The goal of this session is to present a Blue Brain team effort to implement a RDF and SHACL based Knowledge Graph but more importantly to present and discuss the challenges faced and lessons learned when building a large scale Knowledge Graph for a data-driven research project like Blue Brain Project.
What would you like to talk about
Digital data deluge, cross-disciplinary and multi-modal scientific investigations along with tremendous available computing power has led to team based, data-driven and data-intensive methods in science. This come with a set of challenges for collecting, integrating, accessing, using, reusing and preserving heterogenous datasets generated from different contexts. As a data-driven project aiming to build biologically detailed digital reconstructions and simulations of the rodent, and ultimately the human brain, the Swiss brain research initiative Blue Brain Project faces also those challenges. To address them we built and open sourced Blue Brain Nexus, a RDF-based Knowledge Graph platform uniquely combining a flexible graph database, a powerful search engine and a scalable data store under a unified declarative and W3C SHACL model driven REST API to enable:
- Easy unification and integration of fragmented and disparate data from heterogeneous domains to break data and metadata silos leveraging semantic web formats and languages expressiveness as well as RDF flexibility and schema less nature
- Specification of best practices for data collection, storage and description through high quality metadata using the recent W3C SHACL specification
- Data lineage and provenance recording and description
- FAIR (Findable, Accessible, Interoperable, Re-usable) data and metadata management
We learned a lot along the way ! From building a production ready Knowledge Graph platform to
on-boarding and introducing managers, developers and scientists to Semantic Web technologies specially the « painfully simplistic » RDF with its developer friendly (is it ?  ) serialisation format JSON-LD as well as the « 20 years late W3C SHACL specification »  for validating RDF graph.

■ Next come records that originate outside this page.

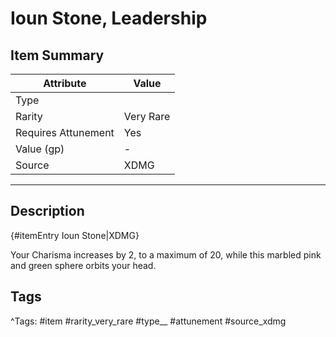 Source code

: # Ioun Stone, Leadership

## Item Summary

| Attribute            | Value                        |
|----------------------|------------------------------|
| Type                 |   |
| Rarity               | Very Rare             |
| Requires Attunement  | Yes                |
| Value (gp)           | -    |
| Source               | XDMG |

---

## Description

{#itemEntry Ioun Stone|XDMG}

Your Charisma increases by 2, to a maximum of 20, while this marbled pink and green sphere orbits your head.

## Tags

^Tags: #item #rarity_very_rare #type__ #attunement #source_xdmg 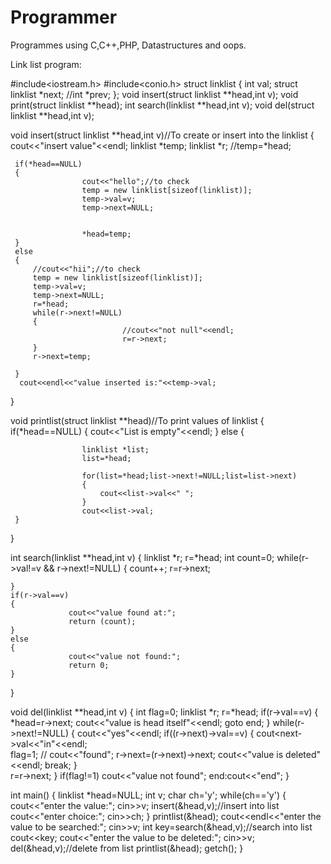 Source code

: Programmer
==========

Programmes using C,C++,PHP, Datastructures and oops. 



Link list program:


#include<iostream.h>
#include<conio.h>
struct linklist
{
       int val;
       struct linklist *next;
       //int *prev;
};
void insert(struct linklist **head,int v);
void print(struct linklist **head);
int search(linklist **head,int v);
void del(struct linklist **head,int v);

void insert(struct linklist **head,int v)//To create or insert into the linklist
{
     cout<<"insert value"<<endl;
     linklist *temp;
     linklist *r;
     //temp=*head;
     
     
     if(*head==NULL)
     {
                    cout<<"hello";//to check
                    temp = new linklist[sizeof(linklist)];
                    temp->val=v;
                    temp->next=NULL;
              
                    
                    *head=temp;
     }       
     else
     {
         //cout<<"hii";//to check
         temp = new linklist[sizeof(linklist)];
         temp->val=v;
         temp->next=NULL;
         r=*head;
         while(r->next!=NULL)
         {
                             //cout<<"not null"<<endl;
                             r=r->next;
         }
         r->next=temp;

     }
      cout<<endl<<"value inserted is:"<<temp->val;
}

void printlist(struct linklist **head)//To print values of linklist
{ 
     if(*head==NULL)
     {
                    cout<<"List is empty"<<endl;
     }
     else
     {
                    
                    linklist *list;
                    list=*head;
                    
                    for(list=*head;list->next!=NULL;list=list->next)
                    {
                        cout<<list->val<<" ";
                    }
                    cout<<list->val;
     }
}

int search(linklist **head,int v)
{
    linklist *r;
    r=*head;
    int count=0;
    while(r->val!=v && r->next!=NULL)
    {
                    count++;
                    r=r->next;                
                    
    }
    if(r->val==v)
    {
                 cout<<"value found at:";
                 return (count);
    }
    else
    {
                 cout<<"value not found:";
                 return 0;
    }
}

void del(linklist **head,int v)
{
     int flag=0;
     linklist *r;
     r=*head;
     if(r->val==v)
     {
                  *head=r->next;
                  cout<<"value is head itself"<<endl;
                  goto end;
     }
     while(r->next!=NULL)
     {
                         cout<<"yes"<<endl;
         if((r->next)->val==v)
         {
                            cout<<r->next->val<<"in"<<endl;  
                              flag=1;
                 // cout<<"found";
                  r->next=(r->next)->next;
                  cout<<"value is deleted"<<endl;
                  break;
         }              
         r=r->next;
     }
     if(flag!=1)
     cout<<"value not found";
     end:cout<<"end";
}

int main()
{
    linklist *head=NULL;
    int v;
    char ch='y';
    while(ch=='y')
    {
    cout<<"enter the value:";
    cin>>v;
    insert(&head,v);//insert into list
    cout<<"enter choice:";
    cin>>ch;
    }
    printlist(&head);
    cout<<endl<<"enter the value to be searched:";
    cin>>v;
    int key=search(&head,v);//search into list
    cout<<key;
    cout<<"enter the value to be deleted:";
    cin>>v;
    del(&head,v);//delete from list
     printlist(&head);
    getch();
}

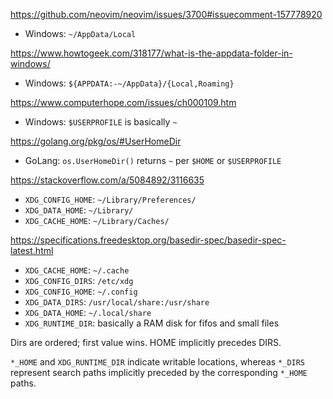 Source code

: <https://github.com/neovim/neovim/issues/3700#issuecomment-157778920>
- Windows: `~/AppData/Local`

<https://www.howtogeek.com/318177/what-is-the-appdata-folder-in-windows/>
- Windows: `${APPDATA:-~/AppData}/{Local,Roaming}`

<https://www.computerhope.com/issues/ch000109.htm>
- Windows: `$USERPROFILE` is basically `~`

<https://golang.org/pkg/os/#UserHomeDir>
- GoLang: `os.UserHomeDir()` returns `~` per `$HOME` or `$USERPROFILE`

<https://stackoverflow.com/a/5084892/3116635>
- `XDG_CONFIG_HOME`: `~/Library/Preferences/`
- `XDG_DATA_HOME`: `~/Library/`
- `XDG_CACHE_HOME`: `~/Library/Caches/`

<https://specifications.freedesktop.org/basedir-spec/basedir-spec-latest.html>
- `XDG_CACHE_HOME`: `~/.cache`
- `XDG_CONFIG_DIRS`: `/etc/xdg`
- `XDG_CONFIG_HOME`: `~/.config`
- `XDG_DATA_DIRS`: `/usr/local/share:/usr/share`
- `XDG_DATA_HOME`: `~/.local/share`
- `XDG_RUNTIME_DIR`: basically a RAM disk for fifos and small files

Dirs are ordered; first value wins.  HOME implicitly precedes DIRS.

`*_HOME` and `XDG_RUNTIME_DIR` indicate writable locations, whereas `*_DIRS`
represent search paths implicitly preceded by the corresponding `*_HOME` paths.
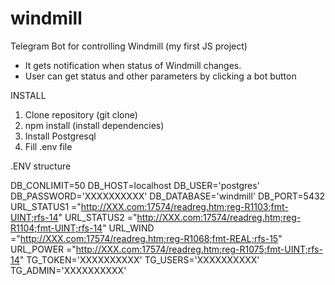 # windmill
Telegram Bot for controlling Windmill (my first JS project)

- It gets notification when status of Windmill changes.
- User can get status and other parameters by clicking a bot button


INSTALL

1. Clone repository (git clone)
2. npm install (install dependencies)
3. Install Postgresql
4. Fill .env file

.ENV structure

DB_CONLIMIT=50
DB_HOST=localhost
DB_USER='postgres'
DB_PASSWORD='XXXXXXXXXX'
DB_DATABASE='windmill'
DB_PORT=5432
URL_STATUS1 ="http://XXX.com:17574/readreg.htm;reg-R1103;fmt-UINT;rfs-14"
URL_STATUS2 ="http://XXX.com:17574/readreg.htm;reg-R1104;fmt-UINT;rfs-14"
URL_WIND    ="http://XXX.com:17574/readreg.htm;reg-R1068;fmt-REAL;rfs-15"
URL_POWER   ="http://XXX.com:17574/readreg.htm;reg-R1075;fmt-UINT;rfs-14"
TG_TOKEN='XXXXXXXXXX'
TG_USERS='XXXXXXXXXX'
TG_ADMIN='XXXXXXXXXX'

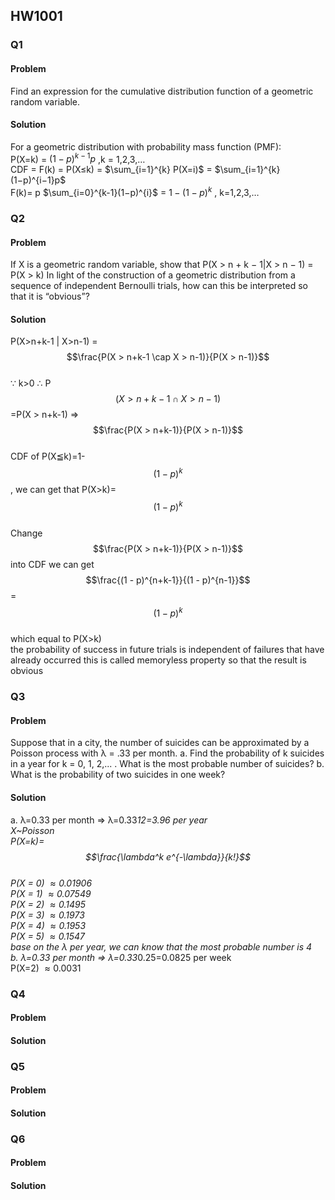 ## HW1001
### Q1
#### Problem
Find an expression for the cumulative distribution function of a geometric random
variable.
#### Solution
For a geometric distribution with probability mass function (PMF):  
P(X=k) = $(1−p)^{k−1}p$ ,k = 1,2,3,…  
CDF = F(k) = P(X≤k) = $\sum_{i=1}^{k} P(X=i)$ = $\sum_{i=1}^{k} (1−p)^{i−1}p$  
F(k)= p $\sum_{i=0}^{k-1}(1−p)^{i}$ = $1 − (1 − p)^k$ , k=1,2,3,…  
### Q2
#### Problem
If X is a geometric random variable, show that
P(X > n + k − 1|X > n − 1) = P(X > k)
In light of the construction of a geometric distribution from a sequence of independent Bernoulli trials, how can this be interpreted so that it is “obvious”?
#### Solution
P(X>n+k-1 | X>n-1) = $$\frac{P(X > n+k-1 \cap X > n-1)}{P(X > n-1)}$$  
∵ k>0 ∴ P $$(X > n+k-1 \cap X > n-1)$$=P(X > n+k-1)
=> $$\frac{P(X > n+k-1)}{P(X > n-1)}$$  
CDF of P(X≦k)=1- $$(1 - p)^{k}$$, we can get that P(X>k)= $$(1 - p)^{k}$$   
Change $$\frac{P(X > n+k-1)}{P(X > n-1)}$$ into CDF we can get $$\frac{(1 - p)^{n+k-1}}{(1 - p)^{n-1}}$$ = $$(1 - p)^{k}$$  
which equal to P(X>k)   
the probability of success in future trials is independent of failures that have already occurred this is called memoryless property so that the result is obvious
### Q3
#### Problem
Suppose that in a city, the number of suicides can be approximated by a Poisson
process with λ = .33 per month.
a. Find the probability of k suicides in a year for k = 0, 1, 2,... . What is the
most probable number of suicides?
b. What is the probability of two suicides in one week?
#### Solution
a. 
λ=0.33 per month => λ=0.33*12=3.96 per year  
X~Poisson  
P(X=k)= $$\frac{\lambda^k e^{-\lambda}}{k!}$$  
P(X = 0) $\approx 0.01906$    
P(X = 1) $\approx 0.07549$    
P(X = 2) $\approx 0.1495$    
P(X = 3) $\approx 0.1973$    
P(X = 4) $\approx 0.1953$    
P(X = 5) $\approx 0.1547$    
base on the λ per year, we can know that the most probable number is 4   
b.
λ=0.33 per month => λ=0.33*0.25=0.0825 per week  
P(X=2) $\approx 0.0031$  
### Q4
#### Problem
#### Solution
### Q5
#### Problem
#### Solution
### Q6
#### Problem
#### Solution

Also, RDF and the W3C SHACL specification raise technical and usage challenges both for users and developers when put in production systems as the recent W3C Workshop on Web Standardisation for Graph Data shows.
The goal of this session is to present a Blue Brain team effort to implement a RDF and SHACL based Knowledge Graph but more importantly to present and discuss the challenges faced and lessons learned when building a large scale Knowledge Graph for a data-driven research project like Blue Brain Project. The goal is also for me to share with my colleagues knowledge engineers and Semantic Web practitioners what is it like to be one of the very few knowledge engineers in an entire organisation and how better communicate and provide incentives for adoption of Semantic Web technologies.
What would you like to know from other participants, what feedback are you looking for
This session is intended for: Developers, Data Engineers and scientists, Knowledge Engineers, managers, Scientists,…
I would like to have feedbacks on the approach taken to combine RDF and SHACL in a declarative and model driven REST API for data integration. Also on the overall technical choices and on the Semantic Web technologies used. I would like to hear not only about other potential use cases that could benefit from RDF and SHACL but also about solutions and best practices to better communicate about Semantic Web technologies to increase their adoption.
Anyone who wants to know about how to build a knowledge graph.